Sum-of-norms clustering: theoretical guarantee and post-processing

Abstract

Sum-of-norms clustering is a method for assigning n points in d-dimensional real space to K clusters, using convex optimization. Recently, Panahi et al. proved that sum-of-norms clustering is guaranteed to recover a mixture of Gaussians under the restriction that the number of samples is not too large. The first contribution of this thesis is to lift this restriction, i.e., show that sum-of-norms clustering can recover a mixture of Gaussians even as the number of samples tends to infinity. Our proof relies on an interesting characterization of clusters computed by sum-of-norms clustering that was developed inside a proof of the agglomeration conjecture by Chiquet et al. Because we believe this theorem has independent interest, we restate and reprove the Chiquet et al. result herein.

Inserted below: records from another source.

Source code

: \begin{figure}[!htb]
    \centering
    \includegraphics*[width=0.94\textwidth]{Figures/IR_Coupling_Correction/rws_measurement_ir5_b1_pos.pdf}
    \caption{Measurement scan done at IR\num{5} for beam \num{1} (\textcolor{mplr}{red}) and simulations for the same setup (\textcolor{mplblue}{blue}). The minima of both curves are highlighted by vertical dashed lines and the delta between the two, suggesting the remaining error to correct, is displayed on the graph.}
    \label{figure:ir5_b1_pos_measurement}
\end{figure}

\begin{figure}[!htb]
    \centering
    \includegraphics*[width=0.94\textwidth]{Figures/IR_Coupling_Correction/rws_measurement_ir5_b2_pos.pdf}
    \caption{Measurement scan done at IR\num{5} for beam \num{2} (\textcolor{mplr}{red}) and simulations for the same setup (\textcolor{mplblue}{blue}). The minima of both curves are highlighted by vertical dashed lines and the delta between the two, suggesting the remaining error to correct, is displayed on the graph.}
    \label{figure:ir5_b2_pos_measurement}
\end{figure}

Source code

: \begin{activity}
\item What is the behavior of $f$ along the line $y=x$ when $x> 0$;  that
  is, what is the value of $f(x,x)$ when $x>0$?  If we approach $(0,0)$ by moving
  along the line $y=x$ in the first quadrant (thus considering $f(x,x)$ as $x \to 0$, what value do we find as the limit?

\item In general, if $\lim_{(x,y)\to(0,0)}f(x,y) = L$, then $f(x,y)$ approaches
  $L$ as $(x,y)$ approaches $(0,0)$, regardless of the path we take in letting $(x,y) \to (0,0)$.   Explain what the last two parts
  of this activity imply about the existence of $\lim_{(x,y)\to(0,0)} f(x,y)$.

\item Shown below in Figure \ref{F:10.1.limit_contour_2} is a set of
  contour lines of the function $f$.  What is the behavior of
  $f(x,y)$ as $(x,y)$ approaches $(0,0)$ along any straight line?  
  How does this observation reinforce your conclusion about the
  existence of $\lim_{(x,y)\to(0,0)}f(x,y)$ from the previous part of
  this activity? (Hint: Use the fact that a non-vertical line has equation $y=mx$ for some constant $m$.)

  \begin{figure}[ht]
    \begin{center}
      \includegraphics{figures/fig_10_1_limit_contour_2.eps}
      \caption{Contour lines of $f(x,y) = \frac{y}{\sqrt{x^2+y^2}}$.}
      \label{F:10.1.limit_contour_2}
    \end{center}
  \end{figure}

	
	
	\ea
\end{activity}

Multiple algorithms have been proposed to solve the sum-of-norms clustering problem: subgradient descent by Hocking et al., ADMM and ADA by Chi and Lange, stochastic incremental algorithm by Panahi et al. and semismooth Newton-CG augmented Lagrangian method by Sun et al. All algorithms yield approximate solutions, even though an exact solution is demanded to determine the correct cluster assignment. The second contribution of this thesis is to close the gap between the output from existing algorithms and the exact solution to the optimization problem. We present a clustering test which identifies and certifies the correct clustering from an approximate solution yielded by any primal-dual algorithm. The test may not succeed if the approximation is inaccurate. However, we show the correct clustering is guaranteed to be found by a primal-dual path following algorithm after sufficiently many iterations, provided that the model parameter λ avoids a finite number of bad values. Numerical experiments are implemented to support our results.